2 “Mirror, Mirror” (Season Two) – Star Trek: The Original Series
This is the one that launched, well, a Terran Empire. Kirk, McCoy, Uhura, and Scotty inadvertently find themselves transported to the ISS Enterprise during a transporter malfunction in an ion storm where they take the place of their Mirror selves, and subsequently must find a way back to their universe while not alerting the resident members of the Enterprise there. Chekov is put in an ‘agony booth,’ Sulu stages an insurrection, and a scene-chewing Nimoy looking perfectly draconian in his goatee offers a refreshing helping of theretofore unseen Vulcan menace. Back in those days, alternate worlds weren’t as prevalent as they are today, and fans fondly hold the TOS Mirror Mirror episode in the highest regard.
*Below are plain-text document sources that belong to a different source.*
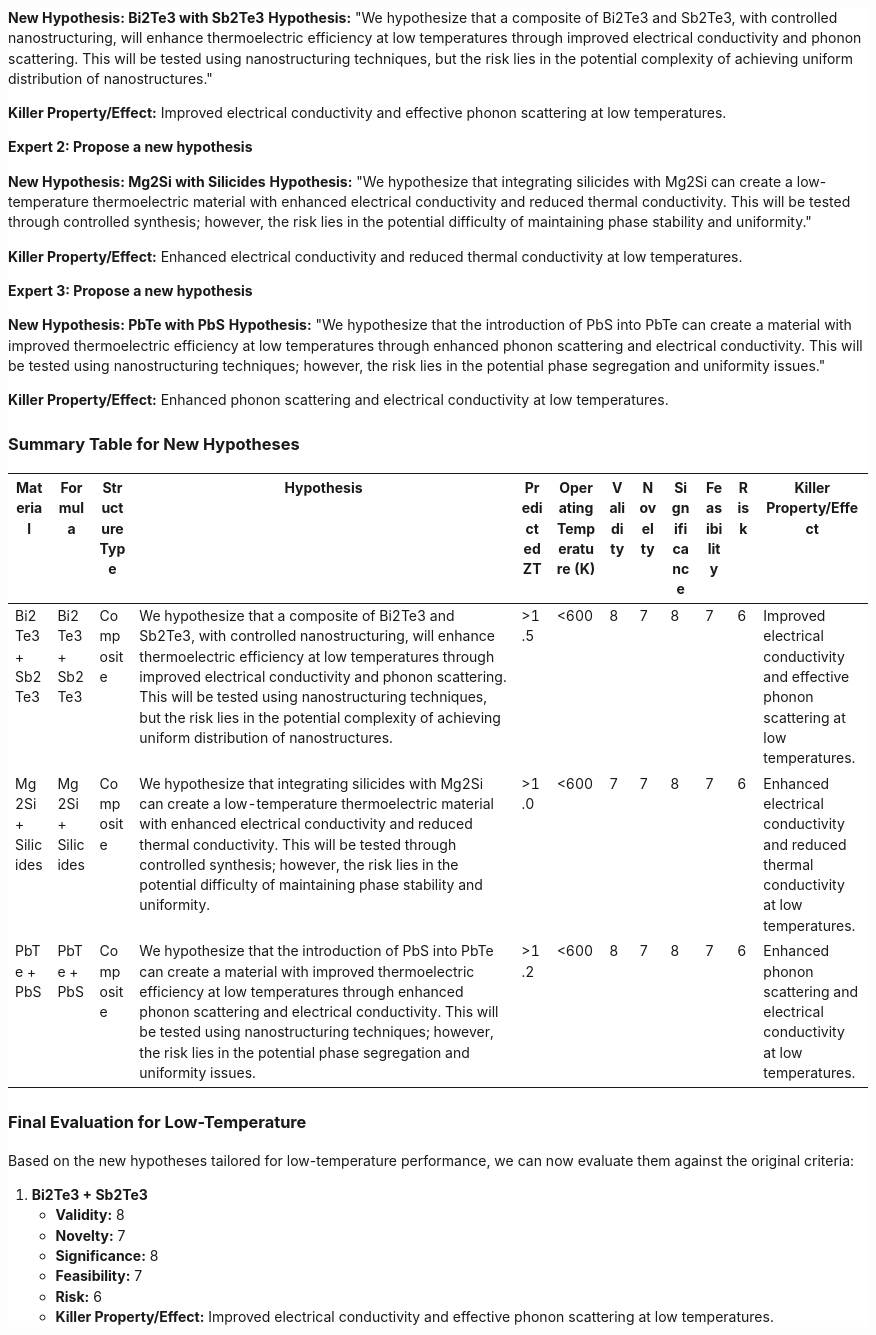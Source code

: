 **New Hypothesis: Bi2Te3 with Sb2Te3**
**Hypothesis:** "We hypothesize that a composite of Bi2Te3 and Sb2Te3, with controlled nanostructuring, will enhance thermoelectric efficiency at low temperatures through improved electrical conductivity and phonon scattering. This will be tested using nanostructuring techniques, but the risk lies in the potential complexity of achieving uniform distribution of nanostructures."

**Killer Property/Effect:** Improved electrical conductivity and effective phonon scattering at low temperatures.

**Expert 2: Propose a new hypothesis**

**New Hypothesis: Mg2Si with Silicides**
**Hypothesis:** "We hypothesize that integrating silicides with Mg2Si can create a low-temperature thermoelectric material with enhanced electrical conductivity and reduced thermal conductivity. This will be tested through controlled synthesis; however, the risk lies in the potential difficulty of maintaining phase stability and uniformity."

**Killer Property/Effect:** Enhanced electrical conductivity and reduced thermal conductivity at low temperatures.

**Expert 3: Propose a new hypothesis**

**New Hypothesis: PbTe with PbS**
**Hypothesis:** "We hypothesize that the introduction of PbS into PbTe can create a material with improved thermoelectric efficiency at low temperatures through enhanced phonon scattering and electrical conductivity. This will be tested using nanostructuring techniques; however, the risk lies in the potential phase segregation and uniformity issues."

**Killer Property/Effect:** Enhanced phonon scattering and electrical conductivity at low temperatures.

### Summary Table for New Hypotheses

| Material             | Formula           | Structure Type | Hypothesis                                                                                                                                                                                                                                                                                                                         | Predicted ZT | Operating Temperature (K) | Validity | Novelty | Significance | Feasibility | Risk       | Killer Property/Effect                                                                                                       |
|----------------------|-------------------|----------------|------------------------------------------------------------------------------------------------------------------------------------------------------------------------------------------------------------------------------------------------------------------------------------------------------------------------------------|---------------|----------------------------|----------|---------|--------------|-------------|------------|--------------------------------------------------------------------------------------------------------------------------------|
| Bi2Te3 + Sb2Te3      | Bi2Te3 + Sb2Te3  | Composite      | We hypothesize that a composite of Bi2Te3 and Sb2Te3, with controlled nanostructuring, will enhance thermoelectric efficiency at low temperatures through improved electrical conductivity and phonon scattering. This will be tested using nanostructuring techniques, but the risk lies in the potential complexity of achieving uniform distribution of nanostructures. | >1.5        | <600                       | 8        | 7       | 8            | 7           | 6          | Improved electrical conductivity and effective phonon scattering at low temperatures.                                       |
| Mg2Si + Silicides    | Mg2Si + Silicides| Composite      | We hypothesize that integrating silicides with Mg2Si can create a low-temperature thermoelectric material with enhanced electrical conductivity and reduced thermal conductivity. This will be tested through controlled synthesis; however, the risk lies in the potential difficulty of maintaining phase stability and uniformity. | >1.0        | <600                       | 7        | 7       | 8            | 7           | 6          | Enhanced electrical conductivity and reduced thermal conductivity at low temperatures.                                       |
| PbTe + PbS           | PbTe + PbS        | Composite      | We hypothesize that the introduction of PbS into PbTe can create a material with improved thermoelectric efficiency at low temperatures through enhanced phonon scattering and electrical conductivity. This will be tested using nanostructuring techniques; however, the risk lies in the potential phase segregation and uniformity issues. | >1.2        | <600                       | 8        | 7       | 8            | 7           | 6          | Enhanced phonon scattering and electrical conductivity at low temperatures.                                                   |

### Final Evaluation for Low-Temperature

Based on the new hypotheses tailored for low-temperature performance, we can now evaluate them against the original criteria:

1. **Bi2Te3 + Sb2Te3**
   - **Validity:** 8
   - **Novelty:** 7
   - **Significance:** 8
   - **Feasibility:** 7
   - **Risk:** 6
   - **Killer Property/Effect:** Improved electrical conductivity and effective phonon scattering at low temperatures.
1 “In A Mirror Darkly: Part One” (Season 4) – Star Trek: Enterprise
This excellent episode of Enterprise claims the top Ranker poll spot and it’s little wonder why. Watching the normally moral-to-a-fault Enterprise crew render warped versions of themselves was a welcome change from Enterprise’s occasionally mundane storylines, including cold-blooded, sadistic versions of Lt. Reed and Dr. Phlox, a broken and defeated Trip, a subservient T’Pol, and a megalomaniacal Captain Archer, who sees his dreams of conquest and advancement expand once they discover the Defiant from the future.
Perhaps the most striking component of Enterprise’s Mirror episodes was the change to its opening credits sequence, in which the history of the violent and xenophobic Terran Empire was shown complete with a final and foreboding new Starfleet logo.